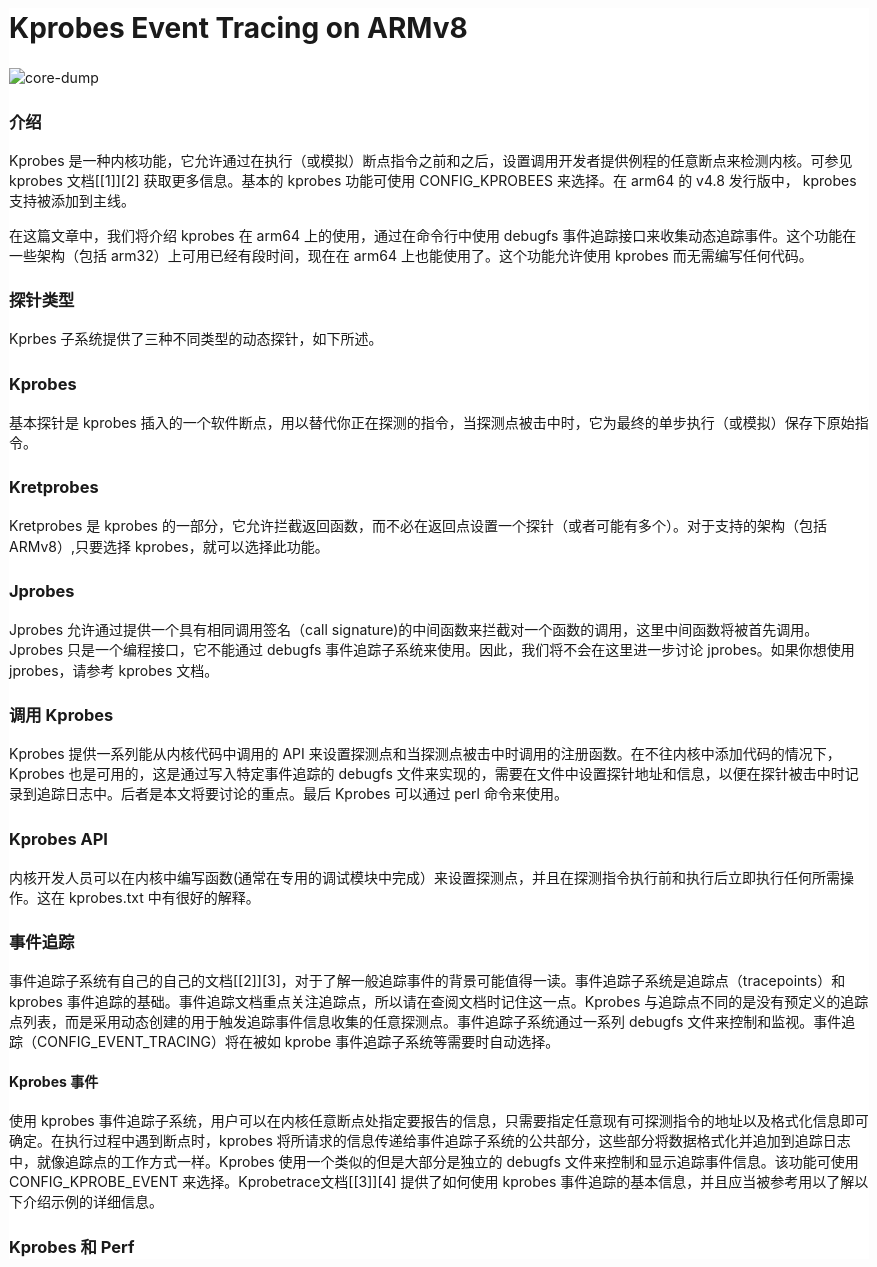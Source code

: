 # Kprobes Event Tracing on ARMv8

![core-dump](http://www.linaro.org/wp-content/uploads/2016/02/core-dump.png) 

### 介绍

Kprobes 是一种内核功能，它允许通过在执行（或模拟）断点指令之前和之后，设置调用开发者提供例程的任意断点来检测内核。可参见 kprobes 文档[[1]][2] 获取更多信息。基本的 kprobes 功能可使用 CONFIG_KPROBEES 来选择。在 arm64 的 v4.8 发行版中， kprobes 支持被添加到主线。

在这篇文章中，我们将介绍 kprobes 在 arm64 上的使用，通过在命令行中使用 debugfs 事件追踪接口来收集动态追踪事件。这个功能在一些架构（包括 arm32）上可用已经有段时间，现在在 arm64 上也能使用了。这个功能允许使用 kprobes 而无需编写任何代码。 

### 探针类型

Kprbes 子系统提供了三种不同类型的动态探针，如下所述。

### Kprobes

基本探针是 kprobes 插入的一个软件断点，用以替代你正在探测的指令，当探测点被击中时，它为最终的单步执行（或模拟）保存下原始指令。

### Kretprobes

Kretprobes 是 kprobes 的一部分，它允许拦截返回函数，而不必在返回点设置一个探针（或者可能有多个）。对于支持的架构（包括 ARMv8）,只要选择 kprobes，就可以选择此功能。

### Jprobes

Jprobes 允许通过提供一个具有相同调用签名（call signature)的中间函数来拦截对一个函数的调用，这里中间函数将被首先调用。Jprobes 只是一个编程接口，它不能通过 debugfs 事件追踪子系统来使用。因此，我们将不会在这里进一步讨论 jprobes。如果你想使用 jprobes，请参考 kprobes 文档。

### 调用 Kprobes

Kprobes 提供一系列能从内核代码中调用的 API 来设置探测点和当探测点被击中时调用的注册函数。在不往内核中添加代码的情况下，Kprobes 也是可用的，这是通过写入特定事件追踪的 debugfs 文件来实现的，需要在文件中设置探针地址和信息，以便在探针被击中时记录到追踪日志中。后者是本文将要讨论的重点。最后 Kprobes 可以通过 perl 命令来使用。

### Kprobes API

内核开发人员可以在内核中编写函数(通常在专用的调试模块中完成）来设置探测点，并且在探测指令执行前和执行后立即执行任何所需操作。这在 kprobes.txt 中有很好的解释。

### 事件追踪

事件追踪子系统有自己的自己的文档[[2]][3]，对于了解一般追踪事件的背景可能值得一读。事件追踪子系统是追踪点（tracepoints）和 kprobes 事件追踪的基础。事件追踪文档重点关注追踪点，所以请在查阅文档时记住这一点。Kprobes 与追踪点不同的是没有预定义的追踪点列表，而是采用动态创建的用于触发追踪事件信息收集的任意探测点。事件追踪子系统通过一系列 debugfs 文件来控制和监视。事件追踪（CONFIG_EVENT_TRACING）将在被如 kprobe 事件追踪子系统等需要时自动选择。

#### Kprobes 事件

使用 kprobes 事件追踪子系统，用户可以在内核任意断点处指定要报告的信息，只需要指定任意现有可探测指令的地址以及格式化信息即可确定。在执行过程中遇到断点时，kprobes 将所请求的信息传递给事件追踪子系统的公共部分，这些部分将数据格式化并追加到追踪日志中，就像追踪点的工作方式一样。Kprobes 使用一个类似的但是大部分是独立的 debugfs 文件来控制和显示追踪事件信息。该功能可使用 CONFIG_KPROBE_EVENT 来选择。Kprobetrace文档[[3]][4] 提供了如何使用 kprobes 事件追踪的基本信息，并且应当被参考用以了解以下介绍示例的详细信息。 

### Kprobes 和 Perf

^^^^^^^^^^^^^^^^

* What this task involves *
Would you copy out each line of the records above where the word "Kretprobes" occurs?

* Exercise output *
### Kretprobes
Kretprobes 是 kprobes 的一部分，它允许拦截返回函数，而不必在返回点设置一个探针（或者可能有多个）。对于支持的架构（包括 ARMv8）,只要选择 kprobes，就可以选择此功能。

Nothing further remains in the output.